Over the last 25 years, my partner and I have planted stands of trees in different areas around the farm and many are now 40 feet tall or more. The most recent was this spring...but it was only 500 spruce to fill in some holes in our other plantings.

As part of our conservation agreement put in place this year we developed a plan to create a woodland corridor from the top to the bottom of the farm in order to come a few steps closer to linking the woodland tracts to the north and east of us with the conservation areas and protected forests to the south. This year's trees will help put about 25% of this plan into place with next year devoted to extending the 20 acres of hardwood bushland at the north end.
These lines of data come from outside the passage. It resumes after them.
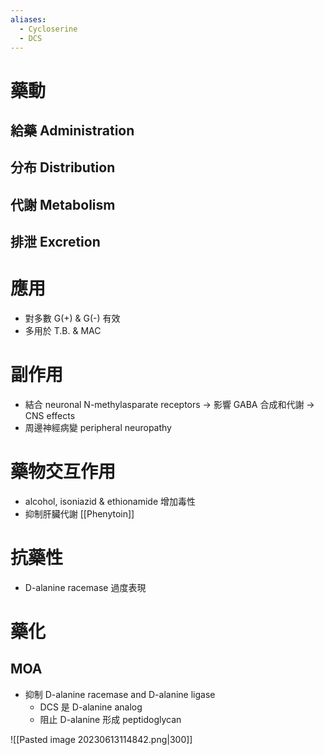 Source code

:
```yaml
---
aliases:
  - Cycloserine
  - DCS
---
```

# 藥動
## 給藥 Administration
## 分布 Distribution
## 代謝 Metabolism
## 排泄 Excretion
# 應用
- 對多數 G(+) & G(-) 有效
- 多用於 T.B. & MAC
# 副作用
- 結合 neuronal N-methylasparate receptors $\rightarrow$ 影響 GABA 合成和代謝 $\rightarrow$ CNS effects
- 周邊神經病變 peripheral neuropathy
# 藥物交互作用
- alcohol, isoniazid & ethionamide 增加毒性
- 抑制肝臟代謝 [[Phenytoin]] 
# 抗藥性
- D-alanine racemase 過度表現
# 藥化
## MOA
- 抑制 D-alanine racemase and D-alanine ligase
	- DCS 是 D-alanine analog
	- 阻止 D-alanine 形成 peptidoglycan

![[Pasted image 20230613114842.png|300]] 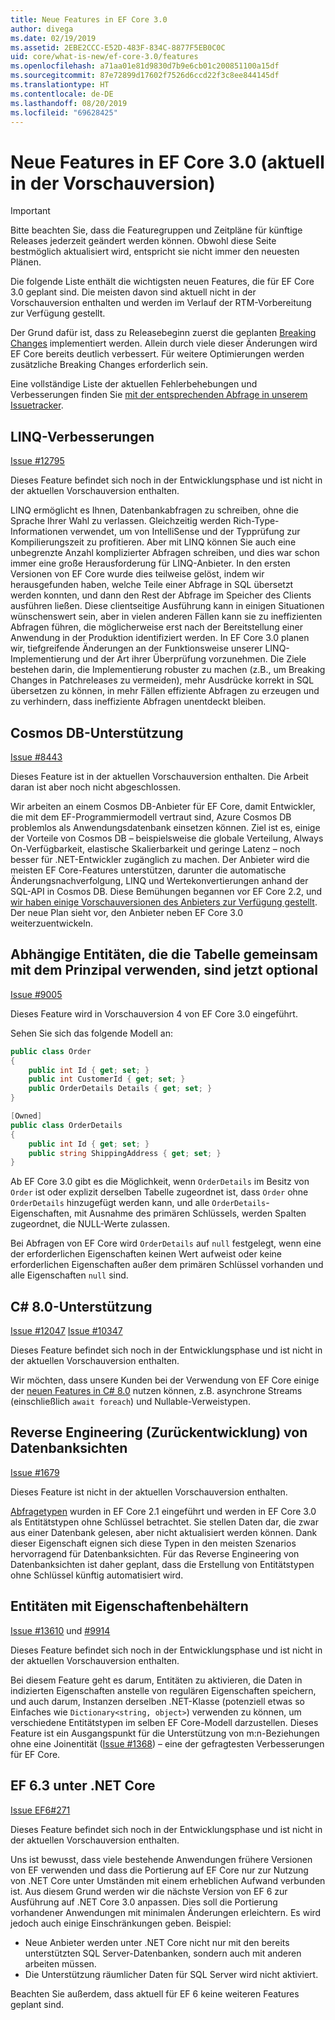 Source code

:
 ```yaml
---
title: Neue Features in EF Core 3.0
author: divega
ms.date: 02/19/2019
ms.assetid: 2EBE2CCC-E52D-483F-834C-8877F5EB0C0C
uid: core/what-is-new/ef-core-3.0/features
ms.openlocfilehash: a71aa01e81d9830d7b9e6cb01c200851100a15df
ms.sourcegitcommit: 87e72899d17602f7526d6ccd22f3c8ee844145df
ms.translationtype: HT
ms.contentlocale: de-DE
ms.lasthandoff: 08/20/2019
ms.locfileid: "69628425"
---
```

# <a name="new-features-included-in-ef-core-30-currently-in-preview"></a>Neue Features in EF Core 3.0 (aktuell in der Vorschauversion)

> [!IMPORTANT]
> Bitte beachten Sie, dass die Featuregruppen und Zeitpläne für künftige Releases jederzeit geändert werden können. Obwohl diese Seite bestmöglich aktualisiert wird, entspricht sie nicht immer den neuesten Plänen.

Die folgende Liste enthält die wichtigsten neuen Features, die für EF Core 3.0 geplant sind.
Die meisten davon sind aktuell nicht in der Vorschauversion enthalten und werden im Verlauf der RTM-Vorbereitung zur Verfügung gestellt.

Der Grund dafür ist, dass zu Releasebeginn zuerst die geplanten [Breaking Changes](xref:core/what-is-new/ef-core-3.0/breaking-changes) implementiert werden.
Allein durch viele dieser Änderungen wird EF Core bereits deutlich verbessert.
Für weitere Optimierungen werden zusätzliche Breaking Changes erforderlich sein. 

Eine vollständige Liste der aktuellen Fehlerbehebungen und Verbesserungen finden Sie [mit der entsprechenden Abfrage in unserem Issuetracker](https://github.com/aspnet/EntityFrameworkCore/issues?q=is%3Aopen+is%3Aissue+milestone%3A3.0.0+sort%3Areactions-%2B1-desc).

## <a name="linq-improvements"></a>LINQ-Verbesserungen 

[Issue #12795](https://github.com/aspnet/EntityFrameworkCore/issues/12795)

Dieses Feature befindet sich noch in der Entwicklungsphase und ist nicht in der aktuellen Vorschauversion enthalten.

LINQ ermöglicht es Ihnen, Datenbankabfragen zu schreiben, ohne die Sprache Ihrer Wahl zu verlassen. Gleichzeitig werden Rich-Type-Informationen verwendet, um von IntelliSense und der Typprüfung zur Kompilierungszeit zu profitieren.
Aber mit LINQ können Sie auch eine unbegrenzte Anzahl komplizierter Abfragen schreiben, und dies war schon immer eine große Herausforderung für LINQ-Anbieter.
In den ersten Versionen von EF Core wurde dies teilweise gelöst, indem wir herausgefunden haben, welche Teile einer Abfrage in SQL übersetzt werden konnten, und dann den Rest der Abfrage im Speicher des Clients ausführen ließen.
Diese clientseitige Ausführung kann in einigen Situationen wünschenswert sein, aber in vielen anderen Fällen kann sie zu ineffizienten Abfragen führen, die möglicherweise erst nach der Bereitstellung einer Anwendung in der Produktion identifiziert werden.
In EF Core 3.0 planen wir, tiefgreifende Änderungen an der Funktionsweise unserer LINQ-Implementierung und der Art ihrer Überprüfung vorzunehmen.
Die Ziele bestehen darin, die Implementierung robuster zu machen (z.B., um Breaking Changes in Patchreleases zu vermeiden), mehr Ausdrücke korrekt in SQL übersetzen zu können, in mehr Fällen effiziente Abfragen zu erzeugen und zu verhindern, dass ineffiziente Abfragen unentdeckt bleiben.

## <a name="cosmos-db-support"></a>Cosmos DB-Unterstützung 

[Issue #8443](https://github.com/aspnet/EntityFrameworkCore/issues/8443)

Dieses Feature ist in der aktuellen Vorschauversion enthalten. Die Arbeit daran ist aber noch nicht abgeschlossen. 

Wir arbeiten an einem Cosmos DB-Anbieter für EF Core, damit Entwickler, die mit dem EF-Programmiermodell vertraut sind, Azure Cosmos DB problemlos als Anwendungsdatenbank einsetzen können.
Ziel ist es, einige der Vorteile von Cosmos DB – beispielsweise die globale Verteilung, Always On-Verfügbarkeit, elastische Skalierbarkeit und geringe Latenz – noch besser für .NET-Entwickler zugänglich zu machen.
Der Anbieter wird die meisten EF Core-Features unterstützen, darunter die automatische Änderungsnachverfolgung, LINQ und Wertekonvertierungen anhand der SQL-API in Cosmos DB.
Diese Bemühungen begannen vor EF Core 2.2, und [wir haben einige Vorschauversionen des Anbieters zur Verfügung gestellt](https://blogs.msdn.microsoft.com/dotnet/2018/10/17/announcing-entity-framework-core-2-2-preview-3/).
Der neue Plan sieht vor, den Anbieter neben EF Core 3.0 weiterzuentwickeln. 

## <a name="dependent-entities-sharing-the-table-with-the-principal-are-now-optional"></a>Abhängige Entitäten, die die Tabelle gemeinsam mit dem Prinzipal verwenden, sind jetzt optional

[Issue #9005](https://github.com/aspnet/EntityFrameworkCore/issues/9005)

Dieses Feature wird in Vorschauversion 4 von EF Core 3.0 eingeführt.

Sehen Sie sich das folgende Modell an:
```C#
public class Order
{
    public int Id { get; set; }
    public int CustomerId { get; set; }
    public OrderDetails Details { get; set; }
}

[Owned]
public class OrderDetails
{
    public int Id { get; set; }
    public string ShippingAddress { get; set; }
}
```

Ab EF Core 3.0 gibt es die Möglichkeit, wenn `OrderDetails` im Besitz von `Order` ist oder explizit derselben Tabelle zugeordnet ist, dass `Order` ohne `OrderDetails` hinzugefügt werden kann, und alle `OrderDetails`-Eigenschaften, mit Ausnahme des primären Schlüssels, werden Spalten zugeordnet, die NULL-Werte zulassen.

Bei Abfragen von EF Core wird `OrderDetails` auf `null` festgelegt, wenn eine der erforderlichen Eigenschaften keinen Wert aufweist oder keine erforderlichen Eigenschaften außer dem primären Schlüssel vorhanden und alle Eigenschaften `null` sind.

## <a name="c-80-support"></a>C# 8.0-Unterstützung

[Issue #12047](https://github.com/aspnet/EntityFrameworkCore/issues/12047)
[Issue #10347](https://github.com/aspnet/EntityFrameworkCore/issues/10347)

Dieses Feature befindet sich noch in der Entwicklungsphase und ist nicht in der aktuellen Vorschauversion enthalten.

Wir möchten, dass unsere Kunden bei der Verwendung von EF Core einige der [neuen Features in C# 8.0](https://blogs.msdn.microsoft.com/dotnet/2018/11/12/building-c-8-0/) nutzen können, z.B. asynchrone Streams (einschließlich `await foreach`) und Nullable-Verweistypen.

## <a name="reverse-engineering-of-database-views"></a>Reverse Engineering (Zurückentwicklung) von Datenbanksichten

[Issue #1679](https://github.com/aspnet/EntityFrameworkCore/issues/1679)

Dieses Feature ist nicht in der aktuellen Vorschauversion enthalten.

[Abfragetypen](xref:core/modeling/query-types) wurden in EF Core 2.1 eingeführt und werden in EF Core 3.0 als Entitätstypen ohne Schlüssel betrachtet. Sie stellen Daten dar, die zwar aus einer Datenbank gelesen, aber nicht aktualisiert werden können.
Dank dieser Eigenschaft eignen sich diese Typen in den meisten Szenarios hervorragend für Datenbanksichten. Für das Reverse Engineering von Datenbanksichten ist daher geplant, dass die Erstellung von Entitätstypen ohne Schlüssel künftig automatisiert wird.

## <a name="property-bag-entities"></a>Entitäten mit Eigenschaftenbehältern

[Issue #13610](https://github.com/aspnet/EntityFrameworkCore/issues/13610) und [#9914](https://github.com/aspnet/EntityFrameworkCore/issues/9914)

Dieses Feature befindet sich noch in der Entwicklungsphase und ist nicht in der aktuellen Vorschauversion enthalten. 

Bei diesem Feature geht es darum, Entitäten zu aktivieren, die Daten in indizierten Eigenschaften anstelle von regulären Eigenschaften speichern, und auch darum, Instanzen derselben .NET-Klasse (potenziell etwas so Einfaches wie `Dictionary<string, object>`) verwenden zu können, um verschiedene Entitätstypen im selben EF Core-Modell darzustellen.
Dieses Feature ist ein Ausgangspunkt für die Unterstützung von m:n-Beziehungen ohne eine Joinentität ([Issue #1368](https://github.com/aspnet/EntityFrameworkCore/issues/1368)) – eine der gefragtesten Verbesserungen für EF Core.

## <a name="ef-63-on-net-core"></a>EF 6.3 unter .NET Core

[Issue EF6#271](https://github.com/aspnet/EntityFramework6/issues/271)

Dieses Feature befindet sich noch in der Entwicklungsphase und ist nicht in der aktuellen Vorschauversion enthalten. 

Uns ist bewusst, dass viele bestehende Anwendungen frühere Versionen von EF verwenden und dass die Portierung auf EF Core nur zur Nutzung von .NET Core unter Umständen mit einem erheblichen Aufwand verbunden ist.
Aus diesem Grund werden wir die nächste Version von EF 6 zur Ausführung auf .NET Core 3.0 anpassen.
Dies soll die Portierung vorhandener Anwendungen mit minimalen Änderungen erleichtern.
Es wird jedoch auch einige Einschränkungen geben. Beispiel:
- Neue Anbieter werden unter .NET Core nicht nur mit den bereits unterstützten SQL Server-Datenbanken, sondern auch mit anderen arbeiten müssen.
- Die Unterstützung räumlicher Daten für SQL Server wird nicht aktiviert.

Beachten Sie außerdem, dass aktuell für EF 6 keine weiteren Features geplant sind.
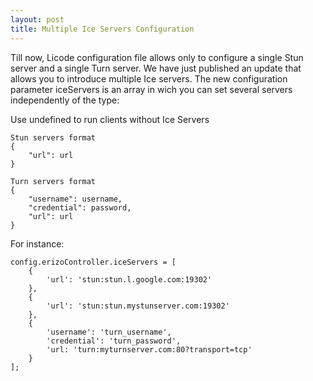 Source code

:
 ```yaml
--- 
layout: post 
title: Multiple Ice Servers Configuration
--- 
```


Till now, Licode configuration file allows only to configure a single Stun server and a single Turn server. We have just published an update that allows you to introduce multiple Ice servers. The new configuration parameter iceServers is an array in wich you can set several servers independently of the type:


Use undefined to run clients without Ice Servers

	Stun servers format
	{
	    "url": url
	}

	Turn servers format
	{
	    "username": username,
	    "credential": password,
	    "url": url
	}

For instance: 

	config.erizoController.iceServers = [
		{
			'url': 'stun:stun.l.google.com:19302'
		},
		{
			'url': 'stun:stun.mystunserver.com:19302'
		},
		{
			'username': 'turn_username',
			'credential': 'turn_password',
			'url: 'turn:myturnserver.com:80?transport=tcp'
		}
	]; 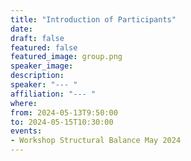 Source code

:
 ```yaml
---
title: "Introduction of Participants"
date:
draft: false
featured: false
featured_image: group.png
speaker_image:
description:
speaker: "--- "
affiliation: "--- "
where:
from: 2024-05-13T9:50:00
to: 2024-05-15T10:30:00
events:
- Workshop Structural Balance May 2024 
---
```


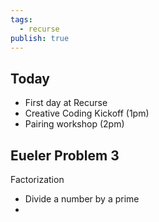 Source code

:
 ```yaml
---
tags:
  - recurse
publish: true
---
```

## Today

- First day at Recurse
- Creative Coding Kickoff (1pm)
- Pairing workshop (2pm)

## Eueler Problem 3

Factorization
- Divide a number by a prime
-  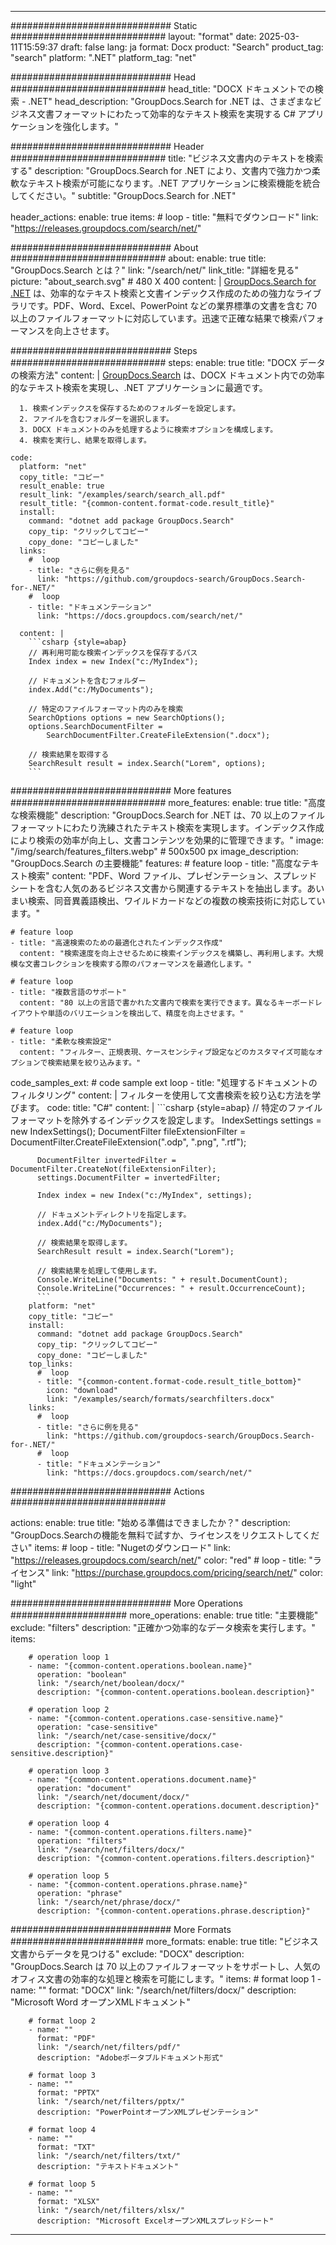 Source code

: 
---
############################# Static ############################
layout: "format"
date:  2025-03-11T15:59:37
draft: false
lang: ja
format: Docx
product: "Search"
product_tag: "search"
platform: ".NET"
platform_tag: "net"

############################# Head ############################
head_title: "DOCX ドキュメントでの検索 - .NET"
head_description: "GroupDocs.Search for .NET は、さまざまなビジネス文書フォーマットにわたって効率的なテキスト検索を実現する C# アプリケーションを強化します。"

############################# Header ############################
title: "ビジネス文書内のテキストを検索する" 
description: "GroupDocs.Search for .NET により、文書内で強力かつ柔軟なテキスト検索が可能になります。.NET アプリケーションに検索機能を統合してください。"
subtitle: "GroupDocs.Search for .NET" 

header_actions:
  enable: true
  items:
    #  loop
    - title: "無料でダウンロード"
      link: "https://releases.groupdocs.com/search/net/"
      
############################# About ############################
about:
    enable: true
    title: "GroupDocs.Search とは？"
    link: "/search/net/"
    link_title: "詳細を見る"
    picture: "about_search.svg" # 480 X 400
    content: |
       [GroupDocs.Search for .NET](/search/net/) は、効率的なテキスト検索と文書インデックス作成のための強力なライブラリです。PDF、Word、Excel、PowerPoint などの業界標準の文書を含む 70 以上のファイルフォーマットに対応しています。迅速で正確な結果で検索パフォーマンスを向上させます。

############################# Steps ############################
steps:
    enable: true
    title: "DOCX データの検索方法"
    content: |
      [GroupDocs.Search](/search/net/) は、DOCX ドキュメント内での効率的なテキスト検索を実現し、.NET アプリケーションに最適です。
      
      1. 検索インデックスを保存するためのフォルダーを設定します。
      2. ファイルを含むフォルダーを選択します。
      3. DOCX ドキュメントのみを処理するように検索オプションを構成します。
      4. 検索を実行し、結果を取得します。
   
    code:
      platform: "net"
      copy_title: "コピー"
      result_enable: true
      result_link: "/examples/search/search_all.pdf"
      result_title: "{common-content.format-code.result_title}"
      install:
        command: "dotnet add package GroupDocs.Search"
        copy_tip: "クリックしてコピー"
        copy_done: "コピーしました"
      links:
        #  loop
        - title: "さらに例を見る"
          link: "https://github.com/groupdocs-search/GroupDocs.Search-for-.NET/"
        #  loop
        - title: "ドキュメンテーション"
          link: "https://docs.groupdocs.com/search/net/"
          
      content: |
        ```csharp {style=abap}
        // 再利用可能な検索インデックスを保存するパス
        Index index = new Index("c:/MyIndex");

        // ドキュメントを含むフォルダー
        index.Add("c:/MyDocuments");

        // 特定のファイルフォーマット内のみを検索
        SearchOptions options = new SearchOptions();
        options.SearchDocumentFilter = 
            SearchDocumentFilter.CreateFileExtension(".docx");

        // 検索結果を取得する
        SearchResult result = index.Search("Lorem", options);
        ```            

############################# More features ############################
more_features:
  enable: true
  title: "高度な検索機能"
  description: "GroupDocs.Search for .NET は、70 以上のファイルフォーマットにわたり洗練されたテキスト検索を実現します。インデックス作成により検索の効率が向上し、文書コンテンツを効果的に管理できます。"
  image: "/img/search/features_filters.webp" # 500x500 px
  image_description: "GroupDocs.Search の主要機能"
  features:
    # feature loop
    - title: "高度なテキスト検索"
      content: "PDF、Word ファイル、プレゼンテーション、スプレッドシートを含む人気のあるビジネス文書から関連するテキストを抽出します。あいまい検索、同音異義語検出、ワイルドカードなどの複数の検索技術に対応しています。"

    # feature loop
    - title: "高速検索のための最適化されたインデックス作成"
      content: "検索速度を向上させるために検索インデックスを構築し、再利用します。大規模な文書コレクションを検索する際のパフォーマンスを最適化します。"

    # feature loop
    - title: "複数言語のサポート"
      content: "80 以上の言語で書かれた文書内で検索を実行できます。異なるキーボードレイアウトや単語のバリエーションを検出して、精度を向上させます。"

    # feature loop
    - title: "柔軟な検索設定"
      content: "フィルター、正規表現、ケースセンシティブ設定などのカスタマイズ可能なオプションで検索結果を絞り込みます。"
      
  code_samples_ext:
    # code sample ext loop
    - title: "処理するドキュメントのフィルタリング"
      content: |
        フィルターを使用して文書検索を絞り込む方法を学びます。
      code:
        title: "C#"
        content: |
          ```csharp {style=abap}
          // 特定のファイルフォーマットを除外するインデックスを設定します。
          IndexSettings settings = new IndexSettings();
          DocumentFilter fileExtensionFilter = 
            DocumentFilter.CreateFileExtension(".odp", ".png", ".rtf");

          DocumentFilter invertedFilter = DocumentFilter.CreateNot(fileExtensionFilter);
          settings.DocumentFilter = invertedFilter;

          Index index = new Index("c:/MyIndex", settings);
              
          // ドキュメントディレクトリを指定します。
          index.Add("c:/MyDocuments");

          // 検索結果を取得します。
          SearchResult result = index.Search("Lorem");
          
          // 検索結果を処理して使用します。
          Console.WriteLine("Documents: " + result.DocumentCount);
          Console.WriteLine("Occurrences: " + result.OccurrenceCount);
          ```
        platform: "net"
        copy_title: "コピー"
        install:
          command: "dotnet add package GroupDocs.Search"
          copy_tip: "クリックしてコピー"
          copy_done: "コピーしました"
        top_links:
          #  loop
          - title: "{common-content.format-code.result_title_bottom}"
            icon: "download"
            link: "/examples/search/formats/searchfilters.docx"
        links:
          #  loop
          - title: "さらに例を見る"
            link: "https://github.com/groupdocs-search/GroupDocs.Search-for-.NET/"
          #  loop
          - title: "ドキュメンテーション"
            link: "https://docs.groupdocs.com/search/net/"
            

            


############################# Actions ############################

actions:
  enable: true
  title: "始める準備はできましたか？"
  description: "GroupDocs.Searchの機能を無料で試すか、ライセンスをリクエストしてください"
  items:
    #  loop
    - title: "Nugetのダウンロード"
      link: "https://releases.groupdocs.com/search/net/"
      color: "red"
        #  loop
    - title: "ライセンス"
      link: "https://purchase.groupdocs.com/pricing/search/net/"
      color: "light"


############################# More Operations #####################
more_operations:
    enable: true
    title: "主要機能"
    exclude: "filters"
    description: "正確かつ効率的なデータ検索を実行します。"
    items: 
          
        # operation loop 1
        - name: "{common-content.operations.boolean.name}"
          operation: "boolean"
          link: "/search/net/boolean/docx/"
          description: "{common-content.operations.boolean.description}"

        # operation loop 2
        - name: "{common-content.operations.case-sensitive.name}"
          operation: "case-sensitive"
          link: "/search/net/case-sensitive/docx/"
          description: "{common-content.operations.case-sensitive.description}"

        # operation loop 3
        - name: "{common-content.operations.document.name}"
          operation: "document"
          link: "/search/net/document/docx/"
          description: "{common-content.operations.document.description}"

        # operation loop 4
        - name: "{common-content.operations.filters.name}"
          operation: "filters"
          link: "/search/net/filters/docx/"
          description: "{common-content.operations.filters.description}"

        # operation loop 5
        - name: "{common-content.operations.phrase.name}"
          operation: "phrase"
          link: "/search/net/phrase/docx/"
          description: "{common-content.operations.phrase.description}"
          
        
          
############################# More Formats ########################
more_formats:
    enable: true
    title: "ビジネス文書からデータを見つける"
    exclude: "DOCX"
    description: "GroupDocs.Search は 70 以上のファイルフォーマットをサポートし、人気のオフィス文書の効率的な処理と検索を可能にします。"
    items: 
        # format loop 1
        - name: ""
          format: "DOCX"
          link: "/search/net/filters/docx/"
          description: "Microsoft Word オープンXMLドキュメント"
          
        # format loop 2
        - name: ""
          format: "PDF"
          link: "/search/net/filters/pdf/"
          description: "Adobeポータブルドキュメント形式"
          
        # format loop 3
        - name: ""
          format: "PPTX"
          link: "/search/net/filters/pptx/"
          description: "PowerPointオープンXMLプレゼンテーション"

        # format loop 4
        - name: ""
          format: "TXT"
          link: "/search/net/filters/txt/"
          description: "テキストドキュメント"
          
        # format loop 5
        - name: ""
          format: "XLSX"
          link: "/search/net/filters/xlsx/"
          description: "Microsoft ExcelオープンXMLスプレッドシート"
  

---
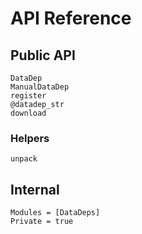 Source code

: # API Reference


## Public API

```@docs
DataDep
ManualDataDep
register
@datadep_str
download
```

### Helpers

```@docs
unpack
```


## Internal


```@autodocs
Modules = [DataDeps]
Private = true
```


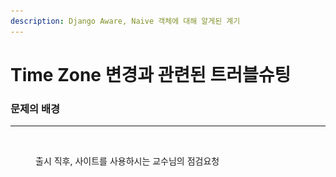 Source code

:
 ```yaml
---
description: Django Aware, Naive 객체에 대해 알게된 계기
---
```


# Time Zone 변경과 관련된 트러블슈팅

### 문제의 배경

***

<figure><img src="../../.gitbook/assets/스크린샷 2024-10-02 오후 4.17.15.png" alt=""><figcaption><p>출시 직후, 사이트를 사용하시는 교수님의 점검요청</p></figcaption></figure>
Many of the years we've been out planting has been around blackfly season and I can still hear them buzzing in my ears.....but as a result of our work so far, we now have a safe nesting place for our herd of about 25 deer as well as habitat for more birds and small mammals.

Quote:Just make sure they're not "j" rooted or swept root. Assuming they're seedlings, root aphids will probably show up next year, brought by ant colonies who tend them like cattle/pets . Rodents like to chew seedlings as well. Douglas fir can withstand wetter soil than noble fir, and noble likes higher altitudes.

14,000 on a 5x5' grid is about... 10 acres?

....very good advice....the area will be about 10 acres...leaving only another 30 to plant over the next 5 years.....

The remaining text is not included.